From: Johan Herland <johan@herland.net>
To: Junio C Hamano <junkio@cox.net>
Cc: Linus Torvalds <torvalds@linux-foundation.org>, git@vger.kernel.org
Subject: Re: [PATCH 00/15] git-note: A mechanisim for providing free-form after-the-fact annotations on commits
Date: Tue, 29 May 2007 09:06:29 +0200 [thread overview]
Message-ID: <200705290906.29328.johan@herland.net> (raw)
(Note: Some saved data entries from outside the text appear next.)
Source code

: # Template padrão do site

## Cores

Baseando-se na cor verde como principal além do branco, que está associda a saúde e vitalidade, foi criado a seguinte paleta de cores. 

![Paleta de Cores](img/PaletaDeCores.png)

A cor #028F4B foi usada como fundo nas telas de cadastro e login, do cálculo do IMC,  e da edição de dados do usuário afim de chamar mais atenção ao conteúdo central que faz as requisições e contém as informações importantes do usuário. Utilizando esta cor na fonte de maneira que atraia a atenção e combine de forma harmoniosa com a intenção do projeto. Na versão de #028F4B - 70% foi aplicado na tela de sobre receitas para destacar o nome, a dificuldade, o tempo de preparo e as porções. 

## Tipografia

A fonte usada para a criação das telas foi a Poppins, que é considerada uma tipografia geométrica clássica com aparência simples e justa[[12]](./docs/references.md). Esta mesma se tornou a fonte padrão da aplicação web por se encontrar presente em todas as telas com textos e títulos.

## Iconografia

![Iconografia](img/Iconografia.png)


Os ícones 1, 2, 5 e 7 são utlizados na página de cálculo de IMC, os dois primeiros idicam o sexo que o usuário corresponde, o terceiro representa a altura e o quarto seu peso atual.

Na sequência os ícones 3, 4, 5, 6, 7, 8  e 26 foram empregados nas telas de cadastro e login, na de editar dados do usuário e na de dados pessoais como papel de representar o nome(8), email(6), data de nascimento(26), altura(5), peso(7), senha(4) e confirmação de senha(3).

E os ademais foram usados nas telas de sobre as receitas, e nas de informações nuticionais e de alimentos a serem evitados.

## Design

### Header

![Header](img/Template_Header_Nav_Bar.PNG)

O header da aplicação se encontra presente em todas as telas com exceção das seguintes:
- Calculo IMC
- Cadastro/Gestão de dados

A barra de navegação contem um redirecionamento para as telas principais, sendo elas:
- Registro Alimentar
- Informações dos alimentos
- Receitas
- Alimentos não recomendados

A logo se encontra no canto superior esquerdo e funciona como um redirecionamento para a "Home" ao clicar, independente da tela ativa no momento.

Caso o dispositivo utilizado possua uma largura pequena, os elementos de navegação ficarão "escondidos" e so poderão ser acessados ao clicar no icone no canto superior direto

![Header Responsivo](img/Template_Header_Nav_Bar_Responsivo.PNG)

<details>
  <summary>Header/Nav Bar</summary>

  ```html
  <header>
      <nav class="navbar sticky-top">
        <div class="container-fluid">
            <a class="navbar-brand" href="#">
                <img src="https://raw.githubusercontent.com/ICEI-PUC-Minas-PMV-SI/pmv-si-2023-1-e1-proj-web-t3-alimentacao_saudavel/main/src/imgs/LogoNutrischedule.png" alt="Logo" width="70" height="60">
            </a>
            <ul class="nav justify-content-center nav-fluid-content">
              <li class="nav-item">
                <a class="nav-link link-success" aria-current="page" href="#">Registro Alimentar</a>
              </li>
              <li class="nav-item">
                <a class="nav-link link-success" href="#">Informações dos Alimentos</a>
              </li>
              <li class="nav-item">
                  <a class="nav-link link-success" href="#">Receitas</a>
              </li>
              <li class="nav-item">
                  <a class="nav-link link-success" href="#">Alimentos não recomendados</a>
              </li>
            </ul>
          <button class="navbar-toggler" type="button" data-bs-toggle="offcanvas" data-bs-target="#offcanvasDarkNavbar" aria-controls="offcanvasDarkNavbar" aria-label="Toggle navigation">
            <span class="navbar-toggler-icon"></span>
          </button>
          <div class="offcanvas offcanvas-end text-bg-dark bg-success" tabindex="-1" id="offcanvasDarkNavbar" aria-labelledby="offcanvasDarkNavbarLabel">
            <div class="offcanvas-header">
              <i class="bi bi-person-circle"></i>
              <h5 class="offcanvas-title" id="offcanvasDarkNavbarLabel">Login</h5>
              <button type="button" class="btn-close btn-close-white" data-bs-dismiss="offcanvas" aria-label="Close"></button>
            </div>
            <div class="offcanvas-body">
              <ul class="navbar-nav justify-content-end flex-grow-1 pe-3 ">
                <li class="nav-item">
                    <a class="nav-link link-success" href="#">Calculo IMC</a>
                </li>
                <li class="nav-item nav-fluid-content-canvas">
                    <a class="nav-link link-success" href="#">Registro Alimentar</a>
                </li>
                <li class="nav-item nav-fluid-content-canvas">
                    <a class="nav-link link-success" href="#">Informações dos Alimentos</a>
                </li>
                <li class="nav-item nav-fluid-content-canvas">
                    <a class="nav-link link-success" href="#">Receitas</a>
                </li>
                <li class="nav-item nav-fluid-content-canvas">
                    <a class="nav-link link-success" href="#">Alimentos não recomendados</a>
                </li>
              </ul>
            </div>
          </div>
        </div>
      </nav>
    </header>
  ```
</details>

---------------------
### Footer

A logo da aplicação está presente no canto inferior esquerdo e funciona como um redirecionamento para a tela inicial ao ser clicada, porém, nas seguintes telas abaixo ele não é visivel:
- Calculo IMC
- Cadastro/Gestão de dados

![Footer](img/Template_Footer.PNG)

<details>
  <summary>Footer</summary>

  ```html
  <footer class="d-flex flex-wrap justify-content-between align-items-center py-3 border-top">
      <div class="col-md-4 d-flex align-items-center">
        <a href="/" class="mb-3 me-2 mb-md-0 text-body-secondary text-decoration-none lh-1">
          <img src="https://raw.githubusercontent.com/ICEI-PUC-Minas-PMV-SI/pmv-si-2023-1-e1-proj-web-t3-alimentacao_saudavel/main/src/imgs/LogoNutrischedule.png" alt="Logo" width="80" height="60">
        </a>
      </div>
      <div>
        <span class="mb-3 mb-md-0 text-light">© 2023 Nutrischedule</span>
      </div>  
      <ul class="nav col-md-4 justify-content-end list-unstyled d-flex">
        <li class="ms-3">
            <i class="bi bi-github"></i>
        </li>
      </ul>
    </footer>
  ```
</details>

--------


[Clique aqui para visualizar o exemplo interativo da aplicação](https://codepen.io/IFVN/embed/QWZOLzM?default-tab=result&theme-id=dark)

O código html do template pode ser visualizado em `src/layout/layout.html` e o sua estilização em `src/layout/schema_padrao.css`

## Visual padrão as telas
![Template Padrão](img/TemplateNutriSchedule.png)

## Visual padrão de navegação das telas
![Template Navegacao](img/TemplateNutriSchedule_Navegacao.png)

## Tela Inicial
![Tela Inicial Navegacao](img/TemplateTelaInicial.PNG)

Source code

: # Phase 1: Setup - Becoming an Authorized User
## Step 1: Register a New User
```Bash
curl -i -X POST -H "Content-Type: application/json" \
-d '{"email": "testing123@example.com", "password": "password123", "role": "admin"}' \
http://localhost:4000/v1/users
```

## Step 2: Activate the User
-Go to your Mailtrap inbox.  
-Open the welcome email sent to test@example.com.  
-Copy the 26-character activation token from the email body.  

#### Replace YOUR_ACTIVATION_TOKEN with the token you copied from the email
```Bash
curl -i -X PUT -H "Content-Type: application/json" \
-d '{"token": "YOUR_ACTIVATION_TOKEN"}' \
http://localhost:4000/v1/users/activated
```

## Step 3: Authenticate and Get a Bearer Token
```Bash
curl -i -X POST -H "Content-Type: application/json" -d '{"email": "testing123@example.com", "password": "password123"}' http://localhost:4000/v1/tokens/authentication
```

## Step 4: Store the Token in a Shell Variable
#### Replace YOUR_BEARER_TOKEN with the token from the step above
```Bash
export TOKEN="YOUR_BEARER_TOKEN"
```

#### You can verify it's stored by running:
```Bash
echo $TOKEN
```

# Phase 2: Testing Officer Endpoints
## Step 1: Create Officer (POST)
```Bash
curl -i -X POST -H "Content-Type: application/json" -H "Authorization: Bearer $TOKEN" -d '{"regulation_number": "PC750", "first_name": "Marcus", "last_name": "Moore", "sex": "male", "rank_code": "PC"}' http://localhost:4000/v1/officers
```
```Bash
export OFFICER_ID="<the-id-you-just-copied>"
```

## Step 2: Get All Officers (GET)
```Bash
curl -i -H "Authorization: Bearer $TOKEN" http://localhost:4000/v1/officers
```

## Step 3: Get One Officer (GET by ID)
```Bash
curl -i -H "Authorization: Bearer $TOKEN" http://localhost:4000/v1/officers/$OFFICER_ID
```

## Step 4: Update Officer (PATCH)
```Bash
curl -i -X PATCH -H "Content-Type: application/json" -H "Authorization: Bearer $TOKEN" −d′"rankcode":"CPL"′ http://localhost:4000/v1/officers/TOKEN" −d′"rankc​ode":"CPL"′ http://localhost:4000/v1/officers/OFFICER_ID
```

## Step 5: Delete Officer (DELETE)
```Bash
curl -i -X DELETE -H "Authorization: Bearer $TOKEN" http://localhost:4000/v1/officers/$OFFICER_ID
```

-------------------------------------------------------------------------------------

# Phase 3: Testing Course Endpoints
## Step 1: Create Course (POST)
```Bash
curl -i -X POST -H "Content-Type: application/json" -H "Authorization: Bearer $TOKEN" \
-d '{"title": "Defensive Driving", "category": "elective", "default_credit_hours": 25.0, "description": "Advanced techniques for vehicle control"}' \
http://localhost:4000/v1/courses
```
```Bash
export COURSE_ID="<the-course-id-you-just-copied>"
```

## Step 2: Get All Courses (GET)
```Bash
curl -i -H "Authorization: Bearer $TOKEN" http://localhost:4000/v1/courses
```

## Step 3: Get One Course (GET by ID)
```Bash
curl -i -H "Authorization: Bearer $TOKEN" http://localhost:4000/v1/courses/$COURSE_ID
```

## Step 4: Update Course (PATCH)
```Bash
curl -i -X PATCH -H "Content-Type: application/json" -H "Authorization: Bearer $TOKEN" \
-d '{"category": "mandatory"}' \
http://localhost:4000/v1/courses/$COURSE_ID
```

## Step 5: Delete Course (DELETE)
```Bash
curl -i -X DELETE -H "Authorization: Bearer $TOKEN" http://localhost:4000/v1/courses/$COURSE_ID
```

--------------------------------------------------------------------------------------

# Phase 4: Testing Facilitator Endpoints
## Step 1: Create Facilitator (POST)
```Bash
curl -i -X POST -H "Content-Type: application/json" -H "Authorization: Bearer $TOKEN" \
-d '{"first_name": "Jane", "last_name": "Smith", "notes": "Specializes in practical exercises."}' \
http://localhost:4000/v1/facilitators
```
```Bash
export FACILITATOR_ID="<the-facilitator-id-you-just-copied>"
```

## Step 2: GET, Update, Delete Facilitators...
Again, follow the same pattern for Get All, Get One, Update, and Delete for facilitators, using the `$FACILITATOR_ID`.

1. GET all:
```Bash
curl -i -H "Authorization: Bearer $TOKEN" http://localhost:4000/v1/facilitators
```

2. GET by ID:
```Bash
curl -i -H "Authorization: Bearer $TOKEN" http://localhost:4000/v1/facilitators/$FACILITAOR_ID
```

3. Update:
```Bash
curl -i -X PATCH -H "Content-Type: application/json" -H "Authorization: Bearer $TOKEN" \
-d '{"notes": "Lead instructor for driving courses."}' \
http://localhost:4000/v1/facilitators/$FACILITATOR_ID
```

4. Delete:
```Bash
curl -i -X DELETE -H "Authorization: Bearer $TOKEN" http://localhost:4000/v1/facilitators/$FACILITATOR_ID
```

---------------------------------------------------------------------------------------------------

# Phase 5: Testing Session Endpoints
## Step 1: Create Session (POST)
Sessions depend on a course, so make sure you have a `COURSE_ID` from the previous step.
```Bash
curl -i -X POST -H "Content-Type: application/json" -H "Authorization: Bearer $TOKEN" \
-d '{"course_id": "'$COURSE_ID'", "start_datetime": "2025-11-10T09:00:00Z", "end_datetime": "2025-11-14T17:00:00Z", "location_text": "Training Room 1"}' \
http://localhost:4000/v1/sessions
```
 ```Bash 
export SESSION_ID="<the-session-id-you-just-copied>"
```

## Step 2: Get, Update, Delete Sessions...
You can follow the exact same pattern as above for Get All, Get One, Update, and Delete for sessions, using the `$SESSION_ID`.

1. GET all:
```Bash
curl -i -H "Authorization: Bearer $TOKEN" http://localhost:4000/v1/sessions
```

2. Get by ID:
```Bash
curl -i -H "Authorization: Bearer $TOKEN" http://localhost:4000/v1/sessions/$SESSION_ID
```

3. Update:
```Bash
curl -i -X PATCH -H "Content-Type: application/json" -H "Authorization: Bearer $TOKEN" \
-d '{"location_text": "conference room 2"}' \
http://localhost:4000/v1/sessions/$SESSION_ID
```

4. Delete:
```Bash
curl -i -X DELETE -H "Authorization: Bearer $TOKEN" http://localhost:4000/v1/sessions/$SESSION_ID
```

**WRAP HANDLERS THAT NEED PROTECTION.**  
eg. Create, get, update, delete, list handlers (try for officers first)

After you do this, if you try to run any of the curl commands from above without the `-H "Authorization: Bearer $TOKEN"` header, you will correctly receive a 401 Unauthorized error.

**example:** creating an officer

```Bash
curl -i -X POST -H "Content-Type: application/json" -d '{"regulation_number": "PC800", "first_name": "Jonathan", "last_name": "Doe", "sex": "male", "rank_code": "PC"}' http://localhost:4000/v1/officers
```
In-Reply-To: <7vwsysbrtg.fsf@assigned-by-dhcp.cox.net>
On Monday 28 May 2007, Junio C Hamano wrote:
> Johan Herland <johan@herland.net> writes:
> > On Monday 28 May 2007, Linus Torvalds wrote:
> >> On Mon, 28 May 2007, Johan Herland wrote:
> >> > I still don't see what makes note objects inherently more expensive than
> >> > commit objects. Except for the refs, of course, but we're getting rid
> >> > of those (at least replacing them with a more efficient reverse mapping).
> >>
> >> It's exactly the refs that I worry about.
> >>
> >> Anything that needs to read in all notes at startup is going to be _slow_.
> >>
> >> In contrast, commits we read when (and only when) we need them.
> >
> > Ok. But the reverse mapping will help with this, won't it?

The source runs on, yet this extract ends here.